Can I get around using "pip install --cert"?

Solution 1:

You can set that through the pip configuration file, which is in $HOME/.pip/pip.conf or %APPDATA%\pip\pip.ini on Windows:

[global]
cert = /usr/local/share/ca-certificate/mycert.crt

This file lets you set basically all the flags that are used by pip. Full documentation is at https://pip.pypa.io/en/latest/user_guide/#configuration

Solution 2:

For me, non of the config-file workarounds worked.

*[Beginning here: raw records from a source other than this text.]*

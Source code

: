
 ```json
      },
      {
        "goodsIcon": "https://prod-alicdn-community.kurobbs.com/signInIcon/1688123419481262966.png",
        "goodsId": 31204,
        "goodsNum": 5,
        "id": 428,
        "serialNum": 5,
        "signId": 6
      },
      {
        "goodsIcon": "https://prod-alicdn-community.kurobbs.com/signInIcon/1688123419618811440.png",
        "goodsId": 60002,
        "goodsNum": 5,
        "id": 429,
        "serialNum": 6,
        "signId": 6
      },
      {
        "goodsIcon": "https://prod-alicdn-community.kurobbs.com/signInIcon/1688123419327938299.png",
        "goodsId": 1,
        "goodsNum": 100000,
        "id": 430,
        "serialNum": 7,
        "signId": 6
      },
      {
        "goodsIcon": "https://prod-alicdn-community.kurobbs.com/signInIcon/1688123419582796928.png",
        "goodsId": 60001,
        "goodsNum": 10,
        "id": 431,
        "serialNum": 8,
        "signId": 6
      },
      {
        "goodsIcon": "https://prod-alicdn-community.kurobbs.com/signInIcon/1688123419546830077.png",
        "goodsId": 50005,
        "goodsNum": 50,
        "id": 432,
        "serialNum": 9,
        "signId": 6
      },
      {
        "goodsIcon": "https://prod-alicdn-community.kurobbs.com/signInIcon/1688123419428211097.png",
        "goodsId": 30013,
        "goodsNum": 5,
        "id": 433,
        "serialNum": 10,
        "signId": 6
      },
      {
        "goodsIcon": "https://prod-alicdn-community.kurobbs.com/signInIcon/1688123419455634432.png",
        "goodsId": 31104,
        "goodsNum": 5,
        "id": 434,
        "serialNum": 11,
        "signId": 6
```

I'm using pip 1.5.4 on Ubuntu 14.04

What eventually worked for me is installing the certificate on the system first (for me on ubuntu this would be)

sudo cp ~/my_cert.crt /usr/local/share/ca-certificates/
sudo update-ca-certificates

The previous automatically updates the bundle file (checking at the bottom of /etc/ssl/certs/ca-certificates.crt you should now see the same certificate as in my_cert.crt)

Now use that path in PIP_CERT. And add it to my .bashrc:

echo export PIP_CERT=/etc/ssl/certs/ca-certificates.crt >> ~/.bashrc

DISCLAIMER: I already posted this answer in SO (same answer as in the 'eventually duplicated link above', but at the beginning I didn't find the other (eventually duplicated answer)... so if someone like me gets here first, then this might help.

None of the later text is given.